WHAT THE TASK REQUIRES:
Establish how many lines in the material include the string "MyPromise" and report it as a lone number.

RECORDS SHOWN:
-=-=-

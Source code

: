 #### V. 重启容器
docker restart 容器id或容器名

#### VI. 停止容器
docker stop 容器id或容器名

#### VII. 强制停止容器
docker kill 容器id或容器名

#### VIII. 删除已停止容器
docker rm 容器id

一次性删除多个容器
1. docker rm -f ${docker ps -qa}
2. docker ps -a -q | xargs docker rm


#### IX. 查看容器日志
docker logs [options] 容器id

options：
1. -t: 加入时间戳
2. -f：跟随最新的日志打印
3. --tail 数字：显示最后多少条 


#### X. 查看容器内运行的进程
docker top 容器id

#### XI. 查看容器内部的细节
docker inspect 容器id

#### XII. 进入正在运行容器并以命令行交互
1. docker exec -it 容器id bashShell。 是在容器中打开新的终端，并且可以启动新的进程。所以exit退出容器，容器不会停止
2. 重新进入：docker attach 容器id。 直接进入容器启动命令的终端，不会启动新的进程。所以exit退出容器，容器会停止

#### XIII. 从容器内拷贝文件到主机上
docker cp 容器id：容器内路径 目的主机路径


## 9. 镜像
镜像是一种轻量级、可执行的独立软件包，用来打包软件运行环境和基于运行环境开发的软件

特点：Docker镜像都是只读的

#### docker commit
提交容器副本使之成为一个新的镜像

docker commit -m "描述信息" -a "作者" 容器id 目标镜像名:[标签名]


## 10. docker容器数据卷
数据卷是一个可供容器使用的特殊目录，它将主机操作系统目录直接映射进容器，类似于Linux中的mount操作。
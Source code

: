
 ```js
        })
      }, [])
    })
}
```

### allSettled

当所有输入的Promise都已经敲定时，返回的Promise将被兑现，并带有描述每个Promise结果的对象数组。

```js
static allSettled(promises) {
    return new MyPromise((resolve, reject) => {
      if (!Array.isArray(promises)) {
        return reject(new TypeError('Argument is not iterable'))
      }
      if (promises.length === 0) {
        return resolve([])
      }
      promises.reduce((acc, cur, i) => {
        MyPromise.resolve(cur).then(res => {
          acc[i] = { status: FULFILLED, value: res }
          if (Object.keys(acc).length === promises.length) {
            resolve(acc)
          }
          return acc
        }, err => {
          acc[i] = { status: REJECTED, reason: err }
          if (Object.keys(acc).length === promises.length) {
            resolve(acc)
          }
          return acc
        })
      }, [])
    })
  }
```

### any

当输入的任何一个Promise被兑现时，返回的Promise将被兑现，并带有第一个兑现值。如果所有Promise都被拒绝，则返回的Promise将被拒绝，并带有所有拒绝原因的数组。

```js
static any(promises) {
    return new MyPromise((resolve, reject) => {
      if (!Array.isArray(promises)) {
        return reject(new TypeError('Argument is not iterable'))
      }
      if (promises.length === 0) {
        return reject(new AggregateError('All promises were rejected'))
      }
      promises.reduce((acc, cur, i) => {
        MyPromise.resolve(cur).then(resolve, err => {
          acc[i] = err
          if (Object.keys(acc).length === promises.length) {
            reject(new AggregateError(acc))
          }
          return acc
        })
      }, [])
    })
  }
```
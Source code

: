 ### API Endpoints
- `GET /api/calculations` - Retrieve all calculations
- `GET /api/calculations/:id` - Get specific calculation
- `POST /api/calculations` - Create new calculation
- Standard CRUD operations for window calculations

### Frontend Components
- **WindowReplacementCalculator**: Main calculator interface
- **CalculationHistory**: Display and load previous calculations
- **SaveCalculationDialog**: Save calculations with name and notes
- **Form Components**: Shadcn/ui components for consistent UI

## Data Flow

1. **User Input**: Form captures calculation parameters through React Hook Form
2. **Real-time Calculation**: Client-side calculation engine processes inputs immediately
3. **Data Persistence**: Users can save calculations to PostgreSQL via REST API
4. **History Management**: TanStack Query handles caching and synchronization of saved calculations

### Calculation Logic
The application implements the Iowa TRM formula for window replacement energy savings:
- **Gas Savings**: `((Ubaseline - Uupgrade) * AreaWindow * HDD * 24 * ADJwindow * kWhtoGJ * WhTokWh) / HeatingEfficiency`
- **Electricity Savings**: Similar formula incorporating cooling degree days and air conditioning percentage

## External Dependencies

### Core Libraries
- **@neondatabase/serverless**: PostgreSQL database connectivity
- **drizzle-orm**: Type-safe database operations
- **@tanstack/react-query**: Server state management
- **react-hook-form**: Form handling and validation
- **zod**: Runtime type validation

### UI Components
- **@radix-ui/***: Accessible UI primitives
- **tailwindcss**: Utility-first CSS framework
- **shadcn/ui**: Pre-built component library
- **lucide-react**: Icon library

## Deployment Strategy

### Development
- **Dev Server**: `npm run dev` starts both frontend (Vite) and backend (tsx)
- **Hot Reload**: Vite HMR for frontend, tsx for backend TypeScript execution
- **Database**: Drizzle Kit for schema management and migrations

-=-=-

EXPECTED OUTPUT:
4